The CFPB is the principal regulator responsible for administering the federal consumer financial laws, including the Fair Credit Reporting Act, the Fair Debt Collection Practices Act, the Consumer Financial Protection Act and others. However, the CFPB is not the only enforcer of these laws. Enforcement responsibility is spread among a large set of state and federal government agencies.
The CFPB is concerned that given the broad variety of agencies responsible for enforcing federal consumer financial law, there is a risk that companies might encounter inconsistent enforcement strategies and approaches. “Consistency is also imperative to creating a level playing field between companies that compete in the same market but are subject to the jurisdiction of different enforcers,” CFPB Director Rohit Chopra said in the blog post.
The enforcers of federal consumer financial law include, most notably, state attorneys general and state regulators, as well as federal financial regulators such as the Federal Deposit Insurance Corporation, the Office of the Comptroller of the Currency, the Board of Governors of the Federal Reserve System and the National Credit Union Administration. Some federal consumer financial laws are also enforceable by other federal agencies, including the Department of Justice and the Federal Trade Commission.
The agency also noted that it is “beginning to identify” a number of issues that would benefit from more consistent enforcement, but it stopped short of saying which areas. According to the blog, the circulars will be policy statements under the Administrative Procedure Act, and they will provide background information about applicable law. However, they will also state considerations relevant to the CFPB’s exercise of its authorities and advice other parties with authority how to enforce federal consumer financial law.
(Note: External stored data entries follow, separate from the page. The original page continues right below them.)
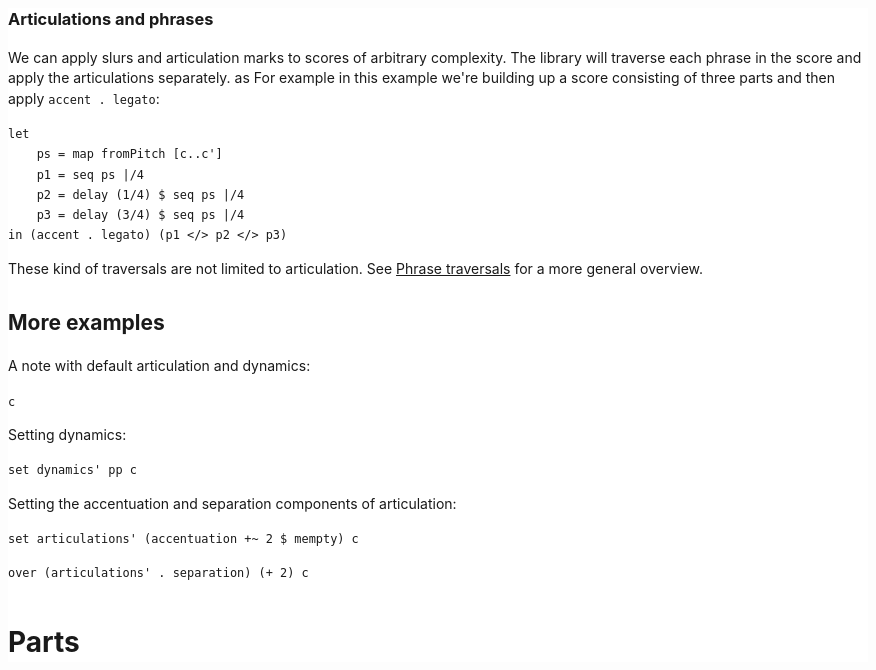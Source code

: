 ### Articulations and phrases

We can apply slurs and articulation marks to scores of arbitrary complexity. The library will traverse each phrase in the score and apply the articulations separately.
as
For example in this example we're building up a score consisting of three parts and then apply `accent . legato`:

```haskell+music
let
    ps = map fromPitch [c..c']
    p1 = seq ps |/4
    p2 = delay (1/4) $ seq ps |/4
    p3 = delay (3/4) $ seq ps |/4
in (accent . legato) (p1 </> p2 </> p3)
```

These kind of traversals are not limited to articulation. See [Phrase traversals](#phrase-traversals) for a more general overview.



## More examples

A note with default articulation and dynamics:

```haskell+music
c
```

Setting dynamics:

```haskell+music
set dynamics' pp c
```

Setting the accentuation and separation components of articulation:

```haskell+music
set articulations' (accentuation +~ 2 $ mempty) c
```

```haskell+music
over (articulations' . separation) (+ 2) c
```


















# Parts


[ref-transform]: x
[ref-adagio]: x
[ref-allegro]: x
[ref-fermata]: x
[ref-Functor]: x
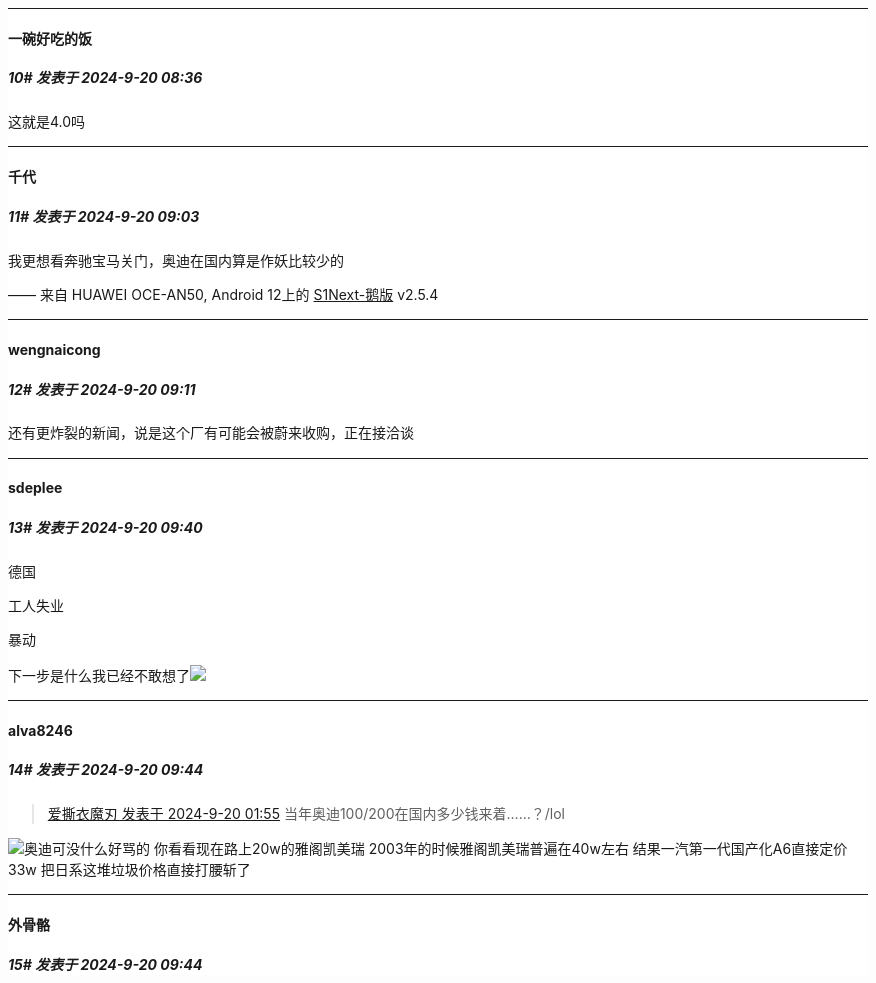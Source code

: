 *****

####  一碗好吃的饭  
##### 10#       发表于 2024-9-20 08:36

这就是4.0吗

*****

####  千代  
##### 11#       发表于 2024-9-20 09:03

我更想看奔驰宝马关门，奥迪在国内算是作妖比较少的

—— 来自 HUAWEI OCE-AN50, Android 12上的 [S1Next-鹅版](https://github.com/ykrank/S1-Next/releases) v2.5.4

*****

####  wengnaicong  
##### 12#       发表于 2024-9-20 09:11

还有更炸裂的新闻，说是这个厂有可能会被蔚来收购，正在接洽谈

*****

####  sdeplee  
##### 13#       发表于 2024-9-20 09:40

德国

工人失业

暴动

下一步是什么我已经不敢想了<img src="https://static.saraba1st.com/image/smiley/face2017/053.png" referrerpolicy="no-referrer">

*****

####  alva8246  
##### 14#       发表于 2024-9-20 09:44

<blockquote><a href="httphttps://bbs.saraba1st.com/2b/forum.php?mod=redirect&amp;goto=findpost&amp;pid=66251754&amp;ptid=2200009" target="_blank">爱撕衣魔刃 发表于 2024-9-20 01:55</a>
当年奥迪100/200在国内多少钱来着……？/lol</blockquote>
<img src="https://static.saraba1st.com/image/smiley/face2017/067.png" referrerpolicy="no-referrer">奥迪可没什么好骂的
你看看现在路上20w的雅阁凯美瑞
2003年的时候雅阁凯美瑞普遍在40w左右
结果一汽第一代国产化A6直接定价33w 把日系这堆垃圾价格直接打腰斩了

*****

####  外骨骼  
##### 15#       发表于 2024-9-20 09:44
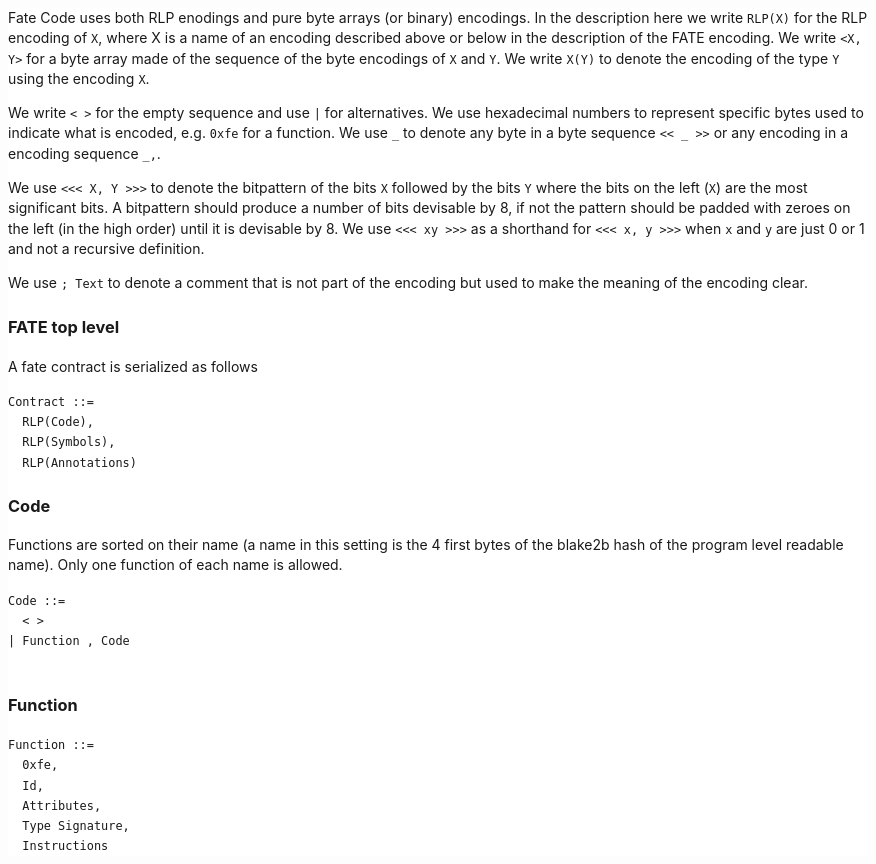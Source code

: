 Fate Code uses both RLP enodings and pure byte arrays (or binary) encodings.
In the description here we write `RLP(X)` for the RLP encoding of `X`, where
X is a name of an encoding described above or below in the description of
the FATE encoding. We write `<X, Y>` for a byte array made of the sequence of
the byte encodings of `X` and `Y`. We write `X(Y)` to denote the encoding
of the type `Y` using the encoding `X`.

We write `< >` for the empty sequence and use `|` for alternatives. We
use hexadecimal numbers to represent specific bytes used to indicate
what is encoded, e.g. `0xfe` for a function. We use `_` to denote any
byte in a byte sequence `<< _ >>` or any encoding in a encoding
sequence ` _, `.

We use `<<< X, Y >>>` to denote the bitpattern of the bits `X` followed
by the bits `Y` where the bits on the left (`X`) are the most significant bits.
A bitpattern should produce a number of bits devisable by 8, if not the pattern
should be padded with zeroes on the left (in the high order) until it is devisable by 8.
We use ```<<< xy >>>``` as a shorthand for ```<<< x, y >>>``` when `x` and `y` are
just 0 or 1 and not a recursive definition.


We use `; Text` to denote a comment that is not part of the encoding but
used to make the meaning of the encoding clear.

### FATE top level
A fate contract is serialized as follows
```
Contract ::=
  RLP(Code),
  RLP(Symbols),
  RLP(Annotations)
```

### Code
Functions are sorted on their name (a name in this setting is the 4 first bytes of the blake2b
hash of the program level readable name). Only one function of each name is allowed.
```
Code ::=
  < >
| Function , Code


```

### Function
```
Function ::=
  0xfe,
  Id,
  Attributes,
  Type Signature,
  Instructions
```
To avoid any misinterpretation, the bureau explains that these circulars won’t restrict the agency’s exercise of its authority, impose any legal requirements on external parties or create or confer any rights that could be enforceable in administrative or civil proceedings.
CFPB’s New Hiring
The CFPB has recently launched several market consultations and requests for information that could lead to enforcement and other actions by the regulator, as the initial letters sent to the companies revealed. Big Tech companies, buy now, pay later (BNPL) providers, credit card firms and banks are all under the agency’s radar. Last week, the CFPB announced it is expanding its enforcement office by 20 full-time positions as the agency looks to bring more expertise in-house. The CFPB Office of Enforcement received authorization to hire the additional staff, most of whom will be attorneys, according to an agency spokesperson.
During his testimony before the Senate Banking Committee on April 26, Chopra highlighted the damage caused by repeat offenders, suggesting that more should be expected from the CFPB in this area.
This is not the first time that Chopra urged regulators and enforcers to step up their game against repeat offenders and, in particular, against large financial institutions.
In March 28, during a speech at the University of Pennsylvania, he criticized how big financial companies managed to escape unscathed from wrongdoings, and how regulators were happy to settle most of these cases with big fines that hit the headlines, but ultimately did little to change the company’s behavior.
Chopra also advanced that the agency had plans to establish a dedicated unit in the enforcement division to enhance detection of repeat offenders. Thus, some of the 20 new officials could be assigned to supervise repeat offenders.